Um levantamento realizado por pesquisadores do Centro Internacional de Equidade em Saúde da Universidade Federal de Pelotas (ICEH/UFPel) revelou que uma em cada 23 adolescentes brasileiras, com idades entre 15 e 19 anos, se torna mãe todos os anos. Entre 2020 e 2022, mais de 1 milhão de jovens dessa faixa etária tiveram filhos. Entre meninas de 10 a 14 anos, foram mais de 49 mil nascimentos — casos que, segundo a legislação brasileira, configuram estupro de vulnerável.
A pesquisa, que analisou dados de mais de 5,5 mil municípios brasileiros, apontou que um em cada cinco municípios apresenta taxas de fecundidade comparáveis às dos países mais pobres do mundo. No total, 69% das cidades têm índices piores do que o esperado para nações de renda média alta, como o Brasil.
A taxa nacional de fecundidade entre adolescentes é de 43,6 nascimentos por mil jovens.
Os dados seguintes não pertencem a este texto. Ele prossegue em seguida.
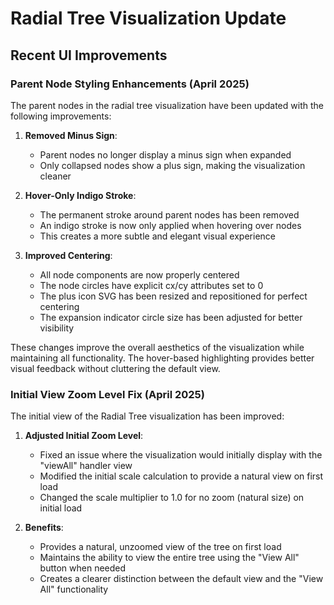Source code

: # Radial Tree Visualization Update

## Recent UI Improvements

### Parent Node Styling Enhancements (April 2025)

The parent nodes in the radial tree visualization have been updated with the following improvements:

1. **Removed Minus Sign**: 
   - Parent nodes no longer display a minus sign when expanded
   - Only collapsed nodes show a plus sign, making the visualization cleaner

2. **Hover-Only Indigo Stroke**: 
   - The permanent stroke around parent nodes has been removed
   - An indigo stroke is now only applied when hovering over nodes
   - This creates a more subtle and elegant visual experience

3. **Improved Centering**:
   - All node components are now properly centered
   - The node circles have explicit cx/cy attributes set to 0
   - The plus icon SVG has been resized and repositioned for perfect centering
   - The expansion indicator circle size has been adjusted for better visibility

These changes improve the overall aesthetics of the visualization while maintaining all functionality. The hover-based highlighting provides better visual feedback without cluttering the default view.

### Initial View Zoom Level Fix (April 2025)

The initial view of the Radial Tree visualization has been improved:

1. **Adjusted Initial Zoom Level**:
   - Fixed an issue where the visualization would initially display with the "viewAll" handler view
   - Modified the initial scale calculation to provide a natural view on first load
   - Changed the scale multiplier to 1.0 for no zoom (natural size) on initial load
   
2. **Benefits**:
   - Provides a natural, unzoomed view of the tree on first load
   - Maintains the ability to view the entire tree using the "View All" button when needed
   - Creates a clearer distinction between the default view and the "View All" functionality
O número é quase o dobro da média de países com renda semelhante (24 por mil) e muito acima da registrada entre integrantes do BRICS, como Rússia, Índia e China, onde o índice mais alto é de 16,3 por mil.
O epidemiologista Aluísio Barros, pesquisador do ICEH/UFPel e coordenador do estudo, destaca que o padrão observado em muitos municípios brasileiros é semelhante ao de países com condições econômicas bem inferiores.
“A média nacional esconde disparidades alarmantes. Um em cada cinco municípios tem taxas semelhantes às dos países de menor desenvolvimento socioeconômico”, explicou.
As desigualdades regionais são evidentes. No Sul do país, a taxa de fecundidade é de 35 por mil, enquanto no Norte chega a 77,1 por mil. Entre os municípios nortistas, 76% se enquadram na faixa típica de países de baixa renda. Já no Sudeste, essa proporção cai para 5,1%; no Sul, é de 9,4%; no Nordeste, 30,5%; e no Centro-Oeste, 32,7%.
A pesquisa aponta que a privação socioeconômica é o fator mais associado às altas taxas de gravidez precoce.
“Municípios com maior pobreza, baixo nível de escolaridade e infraestrutura deficiente apresentam os maiores índices. Isso mostra que a gravidez na adolescência é consequência direta da falta de oportunidades”, destaca o relatório.
Para Aluísio Barros, os dados refletem falhas estruturais na proteção das adolescentes brasileiras. Ele defende políticas públicas integradas, que atuem sobre causas como a pobreza, a evasão escolar e o acesso limitado a serviços de saúde e educação.
“A gravidez precoce não é uma escolha individual, mas o desfecho de um cenário de exclusão social. É para dar visibilidade a essa realidade que estamos lançando o Observatório de Equidade em Saúde”, afirmou.
A superintendente-geral da Umane, Thais Junqueira, parceira na iniciativa, lembrou que o SUS oferece ações de saúde sexual e reprodutiva, incluindo acesso gratuito a métodos contraceptivos e programas de educação sexual.
“Ainda assim, os desafios persistem. A pesquisa reforça a necessidade de engajamento de todos os setores da sociedade para enfrentar a gravidez na adolescência”, concluiu.
O estudo marca o lançamento de uma nova seção do Observatório da Saúde Pública, criada para monitorar as desigualdades em saúde no Brasil e ampliar o debate sobre a equidade no acesso a direitos básicos.